15 Reasons Why Beer Is Better Than Women
1. You can enjoy beer all month long.
2. Beer stains wash out.
3. You don't have to wine and dine beer.
4. Beer is never late.
5. Hangovers go away.
6. A beer doesn't get jealous when you grab another beer.
7. When you go to a bar, you know you can always pick up a beer.
8. A beer won't get upset if you come with a different beer on your smell
on your breath.
9. Beer newer has a headache.
10. The worse you treat a beer, the more head you get.
11. You can have more than one beer at night and not feel guilty.
12. You can share a beer with your friends.
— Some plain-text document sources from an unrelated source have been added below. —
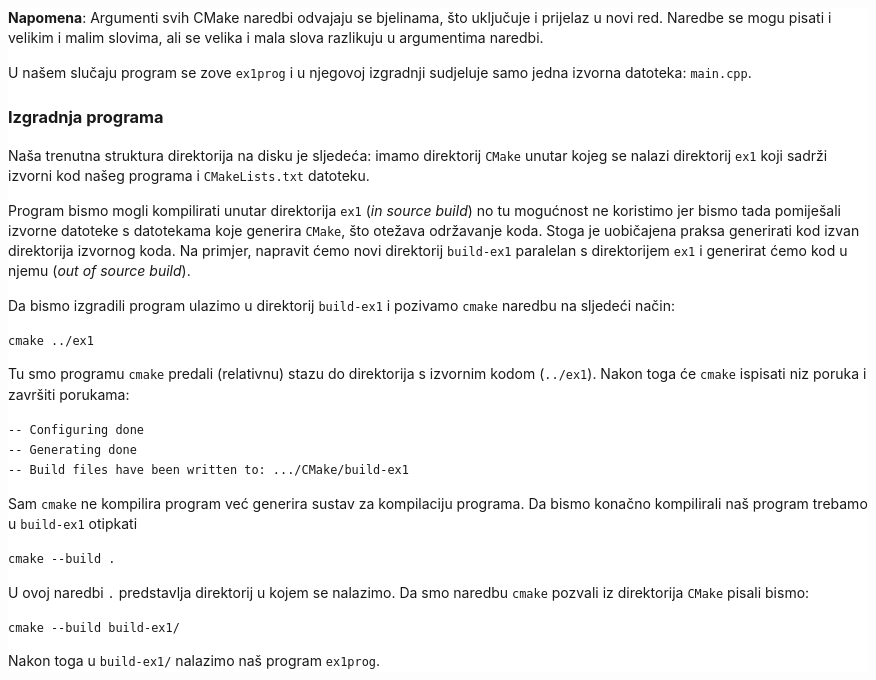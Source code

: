**Napomena**: Argumenti svih CMake naredbi  odvajaju se bjelinama, što uključuje i prijelaz u novi red.
      Naredbe se mogu pisati i velikim i malim slovima, ali se velika i mala slova razlikuju u argumentima naredbi.

U našem slučaju program se zove `ex1prog` i u njegovoj izgradnji sudjeluje samo jedna izvorna datoteka:
`main.cpp`.


### Izgradnja programa

Naša trenutna struktura direktorija na disku je sljedeća: imamo direktorij `CMake` unutar kojeg se
nalazi direktorij `ex1` koji sadrži izvorni kod našeg programa i  `CMakeLists.txt` datoteku.


Program bismo mogli kompilirati unutar direktorija  `ex1` (_in source build_) no tu mogućnost ne koristimo jer
bismo tada pomiješali izvorne datoteke s datotekama koje generira `CMake`, što otežava održavanje koda.
Stoga je uobičajena praksa generirati kod izvan direktorija izvornog koda. Na primjer, napravit ćemo novi direktorij
`build-ex1` paralelan s direktorijem   `ex1` i generirat ćemo kod u njemu (_out of source build_).



Da bismo izgradili program ulazimo u direktorij `build-ex1` i pozivamo `cmake` naredbu na sljedeći način:

```
cmake ../ex1
```

Tu smo programu `cmake` predali (relativnu) stazu do direktorija s izvornim kodom (`../ex1`). Nakon toga
će `cmake`  ispisati niz poruka i završiti porukama:

```
-- Configuring done
-- Generating done
-- Build files have been written to: .../CMake/build-ex1
```

Sam `cmake` ne kompilira program već generira sustav za kompilaciju programa. Da bismo konačno kompilirali
naš program trebamo u  `build-ex1` otipkati

```
cmake --build .
```

U ovoj naredbi `.` predstavlja direktorij u kojem se nalazimo. Da smo naredbu  `cmake` pozvali iz direktorija `CMake`
pisali bismo:

```
cmake --build build-ex1/
```
Nakon toga u `build-ex1/` nalazimo naš program `ex1prog`.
13. You always know you're the first to pop a beer.
14. A beer is always wet.
15. A frigid beer is a good beer.
After the Great Canadian Beer Festival in Toronto, all the brewery presidents decided to go out for a beer. The guy from Mexico sits down and says “Hey Senior, I would like the world's best beer, a Corona." The bartender dusts off a bottle from the shelf and gives it to him. The guy from Budweiser says "I'd like the best beer in the world, give me 'The King Of Beers', a Budweiser." The bartender gives him one. The guy from Coors says "I'd like a silver bullet, give me a Coors." He gets it. The guy from Molson sits down and says "Give me a Coke." The bartender is a little taken aback, but gives him what he ordered. The other brewery presidents look over at him and ask "Why aren't you drinking a Canadian or something?" and the Molson president replies "Well, if you guys aren't drinking beer, neither will I."